1. Make the location barrier disappear
When asked what is the most difficult part about finding work? 58% of farmworkers struggle to find a job nearby, but when asked what makes a job better, pay (54%) edges out location (6%).

What to do
- Publish exact worksite addresses. Transparency lets workers self-select before they call. And make sure to list more than just the home ranch or the office. No one wants to be surprised when the office (that they'll never visit) is close to home, but the actual worksite is far away! And even with specialized farmworker onboarding software like Harvust, you don't want to deal with more turnover than necessary
- Bundle short-term housing for harvests. If you have housing or a cherry camp, make it known to workers. For the right crowd, that can be a very appealing benefit that can tip their decision in your favor even if you top-level pay number isn't above market, or the ranch location is remote.
2. Lead with pay and respect
When asked what makes a job better than another? Pay (54%) and how I'm treated by employers (37%) dominated, luckily the latter is cheap to do: treating people well.

What to do
- Pay more. I don't need to tell you that; you're familiar with the market wages and what's financially viable. You're already paying it, and it probably hurts. So....
- Lean in on the good workplace side of things! Things like
- Good supervisors
- Safe workplace (Harvust can automate this!)
- Touchy-feely stuff like praise, birthdays, and holidays (Harvust can automate this, too!)
- This list could go on forever...
- Do something that makes your farm's culture stand out. We have one customer known as the "ice cream farm" because they give out paletas to their employees. Yeah, gimmicks work because they get people talking: "Dude, did you hear the ice cream farm is hiring?"
3. Set expectations before Day 1
Interviews revealed the details of what workers wish they knew up front:
- If the farm was a safe place to work
- Drinking-water quality
- Schedule and days off
- Season start/end dates
- Whether supervisors speak Spanish/English
- Any skill prerequisites
- How often they get paid
Your most effective recruiting tactic: messaging past employees
When asked how did you find your last job? 53% of workers land it through a friend or relative.

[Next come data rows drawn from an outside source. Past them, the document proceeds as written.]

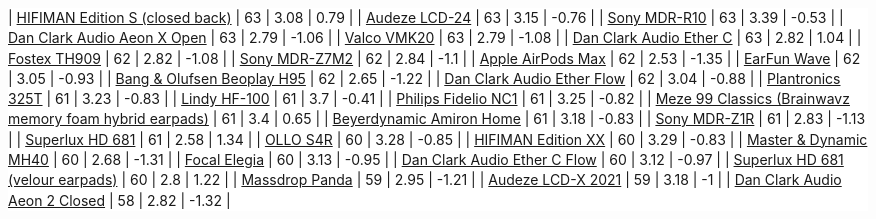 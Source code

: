 | [HIFIMAN Edition S (closed back)](./oratory1990/harman_over-ear_2018/HIFIMAN%20Edition%20S%20(closed%20back))                                                             |      63 |       3.08 |    0.79 |
| [Audeze LCD-24](./oratory1990/harman_over-ear_2018/Audeze%20LCD-24)                                                                                                       |      63 |       3.15 |   -0.76 |
| [Sony MDR-R10](./oratory1990/harman_over-ear_2018/Sony%20MDR-R10)                                                                                                         |      63 |       3.39 |   -0.53 |
| [Dan Clark Audio Aeon X Open](./oratory1990/harman_over-ear_2018/Dan%20Clark%20Audio%20Aeon%20X%20Open)                                                                   |      63 |       2.79 |   -1.06 |
| [Valco VMK20](./oratory1990/harman_over-ear_2018/Valco%20VMK20)                                                                                                           |      63 |       2.79 |   -1.08 |
| [Dan Clark Audio Ether C](./oratory1990/harman_over-ear_2018/Dan%20Clark%20Audio%20Ether%20C)                                                                             |      63 |       2.82 |    1.04 |
| [Fostex TH909](./oratory1990/harman_over-ear_2018/Fostex%20TH909)                                                                                                         |      62 |       2.82 |   -1.08 |
| [Sony MDR-Z7M2](./oratory1990/harman_over-ear_2018/Sony%20MDR-Z7M2)                                                                                                       |      62 |       2.84 |   -1.1  |
| [Apple AirPods Max](./oratory1990/harman_over-ear_2018/Apple%20AirPods%20Max)                                                                                             |      62 |       2.53 |   -1.35 |
| [EarFun Wave](./oratory1990/harman_over-ear_2018/EarFun%20Wave)                                                                                                           |      62 |       3.05 |   -0.93 |
| [Bang & Olufsen Beoplay H95](./oratory1990/harman_over-ear_2018/Bang%20&%20Olufsen%20Beoplay%20H95)                                                                       |      62 |       2.65 |   -1.22 |
| [Dan Clark Audio Ether Flow](./oratory1990/harman_over-ear_2018/Dan%20Clark%20Audio%20Ether%20Flow)                                                                       |      62 |       3.04 |   -0.88 |
| [Plantronics 325T](./oratory1990/harman_over-ear_2018/Plantronics%20325T)                                                                                                 |      61 |       3.23 |   -0.83 |
| [Lindy HF-100](./oratory1990/harman_over-ear_2018/Lindy%20HF-100)                                                                                                         |      61 |       3.7  |   -0.41 |
| [Philips Fidelio NC1](./oratory1990/harman_over-ear_2018/Philips%20Fidelio%20NC1)                                                                                         |      61 |       3.25 |   -0.82 |
| [Meze 99 Classics (Brainwavz memory foam hybrid earpads)](./oratory1990/harman_over-ear_2018/Meze%2099%20Classics%20(Brainwavz%20memory%20foam%20hybrid%20earpads))       |      61 |       3.4  |    0.65 |
| [Beyerdynamic Amiron Home](./oratory1990/harman_over-ear_2018/Beyerdynamic%20Amiron%20Home)                                                                               |      61 |       3.18 |   -0.83 |
| [Sony MDR-Z1R](./oratory1990/harman_over-ear_2018/Sony%20MDR-Z1R)                                                                                                         |      61 |       2.83 |   -1.13 |
| [Superlux HD 681](./oratory1990/harman_over-ear_2018/Superlux%20HD%20681)                                                                                                 |      61 |       2.58 |    1.34 |
| [OLLO S4R](./oratory1990/harman_over-ear_2018/OLLO%20S4R)                                                                                                                 |      60 |       3.28 |   -0.85 |
| [HIFIMAN Edition XX](./oratory1990/harman_over-ear_2018/HIFIMAN%20Edition%20XX)                                                                                           |      60 |       3.29 |   -0.83 |
| [Master & Dynamic MH40](./oratory1990/harman_over-ear_2018/Master%20&%20Dynamic%20MH40)                                                                                   |      60 |       2.68 |   -1.31 |
| [Focal Elegia](./oratory1990/harman_over-ear_2018/Focal%20Elegia)                                                                                                         |      60 |       3.13 |   -0.95 |
| [Dan Clark Audio Ether C Flow](./oratory1990/harman_over-ear_2018/Dan%20Clark%20Audio%20Ether%20C%20Flow)                                                                 |      60 |       3.12 |   -0.97 |
| [Superlux HD 681 (velour earpads)](./oratory1990/harman_over-ear_2018/Superlux%20HD%20681%20(velour%20earpads))                                                           |      60 |       2.8  |    1.22 |
| [Massdrop Panda](./oratory1990/harman_over-ear_2018/Massdrop%20Panda)                                                                                                     |      59 |       2.95 |   -1.21 |
| [Audeze LCD-X 2021](./oratory1990/harman_over-ear_2018/Audeze%20LCD-X%202021)                                                                                             |      59 |       3.18 |   -1    |
| [Dan Clark Audio Aeon 2 Closed](./oratory1990/harman_over-ear_2018/Dan%20Clark%20Audio%20Aeon%202%20Closed)                                                               |      58 |       2.82 |   -1.32 | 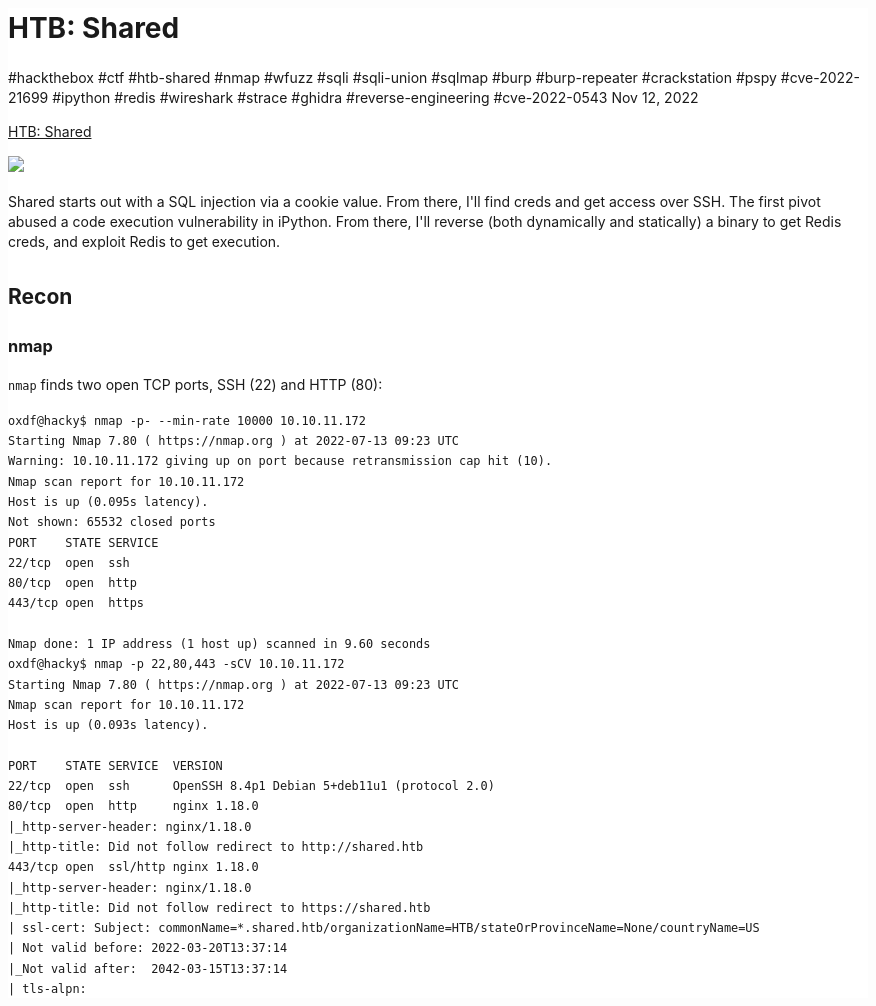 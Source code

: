 

# HTB: Shared

#hackthebox #ctf #htb-shared #nmap #wfuzz #sqli #sqli-union #sqlmap
#burp #burp-repeater #crackstation #pspy #cve-2022-21699 #ipython #redis
#wireshark #strace #ghidra #reverse-engineering #cve-2022-0543 Nov 12,
2022






[HTB: Shared](#)




![](/img/shared-cover.png)

Shared starts out with a SQL injection via a cookie value. From there,
I'll find creds and get access over SSH. The first pivot abused a code
execution vulnerability in iPython. From there, I'll reverse (both
dynamically and statically) a binary to get Redis creds, and exploit
Redis to get execution.

## Recon

### nmap

`nmap` finds two open TCP ports, SSH (22) and HTTP (80):



    oxdf@hacky$ nmap -p- --min-rate 10000 10.10.11.172
    Starting Nmap 7.80 ( https://nmap.org ) at 2022-07-13 09:23 UTC
    Warning: 10.10.11.172 giving up on port because retransmission cap hit (10).
    Nmap scan report for 10.10.11.172
    Host is up (0.095s latency).
    Not shown: 65532 closed ports
    PORT    STATE SERVICE
    22/tcp  open  ssh
    80/tcp  open  http
    443/tcp open  https

    Nmap done: 1 IP address (1 host up) scanned in 9.60 seconds
    oxdf@hacky$ nmap -p 22,80,443 -sCV 10.10.11.172
    Starting Nmap 7.80 ( https://nmap.org ) at 2022-07-13 09:23 UTC
    Nmap scan report for 10.10.11.172
    Host is up (0.093s latency).

    PORT    STATE SERVICE  VERSION
    22/tcp  open  ssh      OpenSSH 8.4p1 Debian 5+deb11u1 (protocol 2.0)
    80/tcp  open  http     nginx 1.18.0
    |_http-server-header: nginx/1.18.0
    |_http-title: Did not follow redirect to http://shared.htb
    443/tcp open  ssl/http nginx 1.18.0
    |_http-server-header: nginx/1.18.0
    |_http-title: Did not follow redirect to https://shared.htb
    | ssl-cert: Subject: commonName=*.shared.htb/organizationName=HTB/stateOrProvinceName=None/countryName=US
    | Not valid before: 2022-03-20T13:37:14
    |_Not valid after:  2042-03-15T13:37:14
    | tls-alpn:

A former employee who enjoyed working for you before is much easier to get back than a brand-new person who's never heard of your farm. And even if your past employees aren't available for work, they can serve as your most credible recruiter. This trust is especially important today with rumors of ICE raids making it risky to go to work.
1. Write a recruitment message for SMS/WhatsApp
Just reaching out to last season's employees isn't enough. You need to say the right things, and that's where all of this data comes into play. Here's what to include in the message:
- Name of your farm (mention any gimmicks here)
- The available position
- Pay rate & expected hours
- Farm location(s) with addresses
- Season dates
- Supervisor languages
- Temporary worker housing options
- Skills you're looking for
- Encourage the recipient to share this message
2. Attach a picture of the crop
- Entice them with a picture of your best-looking tree, and let them see the earning potential your farm offers.
3. Send it
- Ensure your message is translated and sent to each former employee in their preferred language.
- Add an audio translation to reach good workers but who face literacy challenges.